If a player causes the cue to come to pass, by, say, having their character kidnap a child, that player receives an abstract reward of some sort like XP or Fate Points and the cue is said to be "fulfilled." At which point, the GM discards the cue and invents a new one to take its place.

The cue is only fulfilled, however, if the act makes sense in the context of the story and your character. If you just pick up the next child you happen to see for no reason other than to fulfill the cue, no sale. A character deciding the best way to coerce the local mob boss is by taking his infant daughter, however, would be acceptable. It's the GM's call whether the player deserves to be rewarded for fulfilling the cue or not.


So, my questions for the playground are as follows:

- Have any of you played a game that used a mechanic like this? If so, what game? (If this idea isn't original then I'd like to get ahold of a copy of a game that uses it.) How did it turn out? What do you think could be done to improve its particular failings, if any?

- Are cues too obvious and easily abused as a railroading mechanic?

- What kinds of reward structure would this best be used with, and what kind of game would cues fit into?

- How might it work out if players had the ability to design cues as well, rather than just the GM? How could you encourage the GM to have NPCs fulfill the cues that the players design?

navar100
2012-12-10, 08:50 AM
It will metagame the game. Players will purposely try to enact the cue so as to make sense. When the cue happens, you'll have an "energetic discussion" of whether it was a legitimate use of the cue or not.

If you're going to do it, don't let the players know what the cues are. To avoid appearance of favoritism, before the campaign starts write them down and place them somewhere. Put each cue on its own small paper. Date it and mark it with some symbol the players see. Put the cue somewhere out of the way. When a cue happens by true logical sense and coincidence, reveal that cue from the stash.

Make it a "fate" point as you call it instead of XP. Let there be other ways in game to get fate points.

See also Groucho Marx, "You Bet Your Life"

nedz
2012-12-10, 12:22 PM
I dislike the meta-gamey nature of this, though you might be able to wrap it in plot.

You could have a conspiracy who won't act until some trigger is fulfilled. Should the PCs discover this then they might be able to set off some mayhem all non-attributional which they could use as a distraction for something else.
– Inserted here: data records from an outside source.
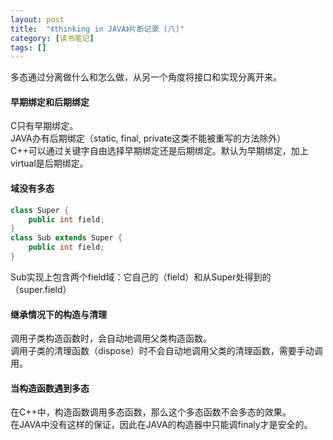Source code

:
 ```yaml
---
layout: post
title:  "《thinking in JAVA》片断记录 (八)"
category: [读书笔记]
tags: []
---
```


多态通过分离做什么和怎么做，从另一个角度将接口和实现分离开来。  

#### 早期绑定和后期绑定

C只有早期绑定。  
JAVA办有后期绑定（static, final, private这类不能被重写的方法除外）  
C++可以通过关键字自由选择早期绑定还是后期绑定。默认为早期绑定，加上virtual是后期绑定。

<!-- more -->

#### 域没有多态

```java
class Super {
    public int field;
}
class Sub extends Super {
    public int field;
}
```

Sub实现上包含两个field域：它自己的（field）和从Super处得到的（super.field）  

#### 继承情况下的构造与清理

调用子类构造函数时，会自动地调用父类构造函数。  
调用子类的清理函数（dispose）时不会自动地调用父类的清理函数，需要手动调用。  

#### 当构造函数遇到多态

在C++中，构造函数调用多态函数，那么这个多态函数不会多态的效果。  
在JAVA中没有这样的保证，因此在JAVA的构造器中只能调finaly才是安全的。  
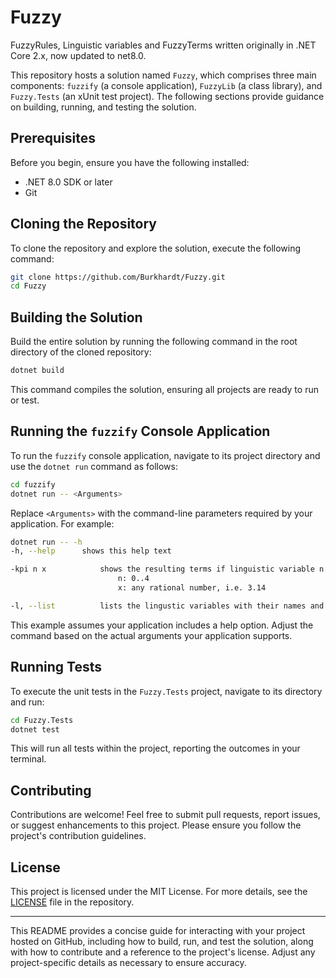 # Fuzzy
FuzzyRules, Linguistic variables and FuzzyTerms written originally in .NET Core 2.x, now updated to net8.0.

This repository hosts a solution named `Fuzzy`, which comprises three main components: `fuzzify` (a console application), `FuzzyLib` (a class library), and `Fuzzy.Tests` (an xUnit test project). The following sections provide guidance on building, running, and testing the solution.

## Prerequisites

Before you begin, ensure you have the following installed:
- .NET 8.0 SDK or later
- Git

## Cloning the Repository

To clone the repository and explore the solution, execute the following command:

```bash
git clone https://github.com/Burkhardt/Fuzzy.git
cd Fuzzy
```

## Building the Solution

Build the entire solution by running the following command in the root directory of the cloned repository:

```bash
dotnet build
```

This command compiles the solution, ensuring all projects are ready to run or test.

## Running the `fuzzify` Console Application

To run the `fuzzify` console application, navigate to its project directory and use the `dotnet run` command as follows:

```bash
cd fuzzify
dotnet run -- <Arguments>
```

Replace `<Arguments>` with the command-line parameters required by your application. For example:

```bash
dotnet run -- -h
-h, --help		shows this help text

-kpi n x			shows the resulting terms if linguistic variable n is set to x
    					n: 0..4
    					x: any rational number, i.e. 3.14

-l, --list			lists the lingustic variables with their names and terms
```

This example assumes your application includes a help option. Adjust the command based on the actual arguments your application supports.

## Running Tests

To execute the unit tests in the `Fuzzy.Tests` project, navigate to its directory and run:

```bash
cd Fuzzy.Tests
dotnet test
```

This will run all tests within the project, reporting the outcomes in your terminal.

## Contributing

Contributions are welcome! Feel free to submit pull requests, report issues, or suggest enhancements to this project. Please ensure you follow the project's contribution guidelines.

## License

This project is licensed under the MIT License. For more details, see the [LICENSE](https://github.com/Burkhardt/Fuzzy/blob/main/LICENSE) file in the repository.

---

This README provides a concise guide for interacting with your project hosted on GitHub, including how to build, run, and test the solution, along with how to contribute and a reference to the project's license. Adjust any project-specific details as necessary to ensure accuracy.
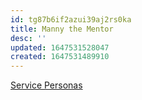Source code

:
 ```yaml
---
id: tg87b6if2azui39aj2rs0ka
title: Manny the Mentor
desc: ''
updated: 1647531528047
created: 1647531489910
---
```


[Service Personas](https://swcompany.sharepoint.com/:b:/r/sites/GlobalSalesService/Shared%20Documents/UX%20(User%20Experience)/071620-Salesforce-Personas-Service.pdf?csf=1&web=1&e=opb6cO)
You could have some religious cult who were waiting for some omen.

But these are all examples of event driven plots and I'm sure you could come up with better examples.

But doing it as a game piece would make it entirely contrived.

navar100
2012-12-10, 12:48 PM
Another idea is to make them prophecies. Campaign begins with the party, knowing each other or not, happening to be in the presence of a Seer making predictions. Play the campaign as normal. See how many prophecies come true or not.

headwarpage
2012-12-10, 01:14 PM
I agree with the previous posters; this will just lead to metagaming and thin justifications for fulfilling the cues. I could see the prophecy idea working once, but as soon as your players get the idea that there are rewards to be had for doing specific things, they'll do them.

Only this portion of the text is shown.